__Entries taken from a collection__
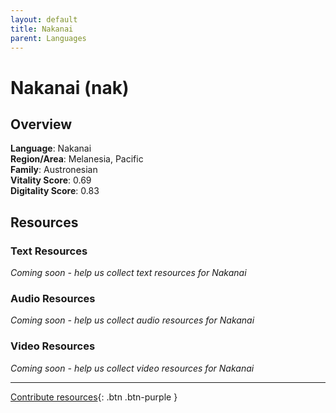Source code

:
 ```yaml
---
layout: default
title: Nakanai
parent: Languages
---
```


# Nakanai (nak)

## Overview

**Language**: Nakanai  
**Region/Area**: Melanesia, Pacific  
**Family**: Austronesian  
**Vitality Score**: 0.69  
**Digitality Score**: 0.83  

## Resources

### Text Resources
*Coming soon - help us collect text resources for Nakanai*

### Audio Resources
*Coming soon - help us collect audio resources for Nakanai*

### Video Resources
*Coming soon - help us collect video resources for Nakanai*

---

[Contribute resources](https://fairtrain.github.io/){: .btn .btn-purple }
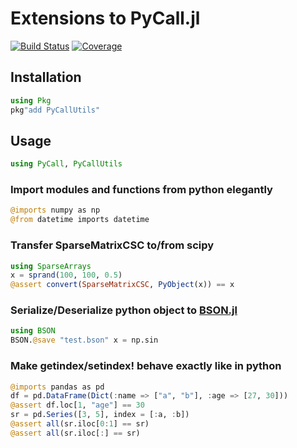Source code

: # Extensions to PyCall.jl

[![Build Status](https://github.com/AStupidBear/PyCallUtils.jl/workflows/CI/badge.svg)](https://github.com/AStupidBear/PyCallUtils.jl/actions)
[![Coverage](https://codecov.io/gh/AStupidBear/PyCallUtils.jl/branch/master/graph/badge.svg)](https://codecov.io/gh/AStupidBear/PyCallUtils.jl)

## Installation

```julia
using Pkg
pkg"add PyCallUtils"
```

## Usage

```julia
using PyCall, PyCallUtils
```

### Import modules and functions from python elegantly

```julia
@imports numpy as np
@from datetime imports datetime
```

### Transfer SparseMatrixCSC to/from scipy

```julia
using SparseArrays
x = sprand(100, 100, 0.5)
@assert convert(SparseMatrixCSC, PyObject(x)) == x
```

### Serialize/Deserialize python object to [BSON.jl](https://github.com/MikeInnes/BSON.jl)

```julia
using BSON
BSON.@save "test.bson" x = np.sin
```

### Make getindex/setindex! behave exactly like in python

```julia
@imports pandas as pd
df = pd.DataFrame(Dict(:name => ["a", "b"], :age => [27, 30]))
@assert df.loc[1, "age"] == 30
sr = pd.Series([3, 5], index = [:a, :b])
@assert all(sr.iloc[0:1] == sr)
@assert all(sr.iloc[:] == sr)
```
--
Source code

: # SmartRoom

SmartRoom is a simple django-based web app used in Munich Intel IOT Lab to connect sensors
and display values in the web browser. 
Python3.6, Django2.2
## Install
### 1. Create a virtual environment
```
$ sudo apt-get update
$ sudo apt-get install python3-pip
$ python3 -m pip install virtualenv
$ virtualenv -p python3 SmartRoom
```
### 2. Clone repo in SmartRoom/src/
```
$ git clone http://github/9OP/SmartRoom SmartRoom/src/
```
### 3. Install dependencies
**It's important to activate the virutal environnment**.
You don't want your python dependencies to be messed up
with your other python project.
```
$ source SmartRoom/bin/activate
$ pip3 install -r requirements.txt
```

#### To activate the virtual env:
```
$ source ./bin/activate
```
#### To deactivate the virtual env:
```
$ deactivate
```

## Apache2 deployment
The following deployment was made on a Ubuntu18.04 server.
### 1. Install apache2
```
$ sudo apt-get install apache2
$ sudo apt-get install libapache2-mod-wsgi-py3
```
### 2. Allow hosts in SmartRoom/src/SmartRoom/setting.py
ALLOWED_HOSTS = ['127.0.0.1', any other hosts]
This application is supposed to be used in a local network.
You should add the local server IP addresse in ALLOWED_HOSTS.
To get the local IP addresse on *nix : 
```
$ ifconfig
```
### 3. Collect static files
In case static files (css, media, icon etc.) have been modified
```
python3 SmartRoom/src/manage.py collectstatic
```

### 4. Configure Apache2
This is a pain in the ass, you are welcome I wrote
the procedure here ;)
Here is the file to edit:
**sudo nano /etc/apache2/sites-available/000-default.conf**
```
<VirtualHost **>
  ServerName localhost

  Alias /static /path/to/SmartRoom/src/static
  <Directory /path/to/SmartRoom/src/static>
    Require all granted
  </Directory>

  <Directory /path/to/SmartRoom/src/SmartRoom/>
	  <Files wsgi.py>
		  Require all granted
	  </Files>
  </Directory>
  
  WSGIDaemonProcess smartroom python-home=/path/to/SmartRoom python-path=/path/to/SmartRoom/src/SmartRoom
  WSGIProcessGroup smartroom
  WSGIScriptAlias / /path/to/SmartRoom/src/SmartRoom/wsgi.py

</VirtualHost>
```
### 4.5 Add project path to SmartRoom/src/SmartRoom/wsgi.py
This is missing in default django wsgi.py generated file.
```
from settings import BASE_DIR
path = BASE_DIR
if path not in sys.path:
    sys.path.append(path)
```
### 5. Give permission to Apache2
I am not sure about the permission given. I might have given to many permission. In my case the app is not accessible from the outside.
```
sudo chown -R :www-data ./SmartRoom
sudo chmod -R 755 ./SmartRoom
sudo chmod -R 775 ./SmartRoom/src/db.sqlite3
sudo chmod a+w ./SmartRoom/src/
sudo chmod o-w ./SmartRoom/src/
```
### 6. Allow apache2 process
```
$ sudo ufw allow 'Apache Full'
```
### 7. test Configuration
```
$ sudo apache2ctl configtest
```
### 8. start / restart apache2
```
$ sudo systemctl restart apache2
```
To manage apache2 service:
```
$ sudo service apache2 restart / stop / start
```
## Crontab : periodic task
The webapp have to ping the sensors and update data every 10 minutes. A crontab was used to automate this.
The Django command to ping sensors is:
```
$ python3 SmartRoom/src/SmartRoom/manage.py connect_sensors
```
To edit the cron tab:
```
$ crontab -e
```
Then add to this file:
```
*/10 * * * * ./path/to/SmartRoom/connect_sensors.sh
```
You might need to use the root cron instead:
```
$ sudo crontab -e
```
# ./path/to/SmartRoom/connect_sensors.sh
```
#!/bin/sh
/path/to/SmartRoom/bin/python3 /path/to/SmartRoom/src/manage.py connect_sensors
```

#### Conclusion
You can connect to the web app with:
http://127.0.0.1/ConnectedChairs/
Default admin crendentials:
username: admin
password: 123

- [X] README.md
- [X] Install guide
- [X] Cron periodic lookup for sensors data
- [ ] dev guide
* * *
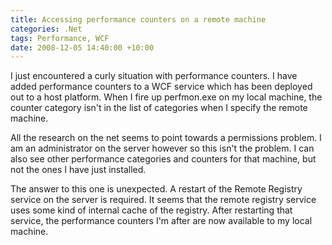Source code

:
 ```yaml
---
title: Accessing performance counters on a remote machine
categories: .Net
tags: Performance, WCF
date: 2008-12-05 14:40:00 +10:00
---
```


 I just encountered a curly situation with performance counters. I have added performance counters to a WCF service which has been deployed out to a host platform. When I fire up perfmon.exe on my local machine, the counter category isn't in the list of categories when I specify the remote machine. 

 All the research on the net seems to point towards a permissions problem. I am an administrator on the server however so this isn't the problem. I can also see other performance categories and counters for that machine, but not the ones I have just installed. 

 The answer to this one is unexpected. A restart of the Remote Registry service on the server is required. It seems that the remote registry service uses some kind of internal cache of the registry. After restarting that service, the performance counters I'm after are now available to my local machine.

__WHAT IS EXPECTED__
A single figure is required: the number of lines in the data where the word "path" occurs.

__SOLVED EXERCISE__
12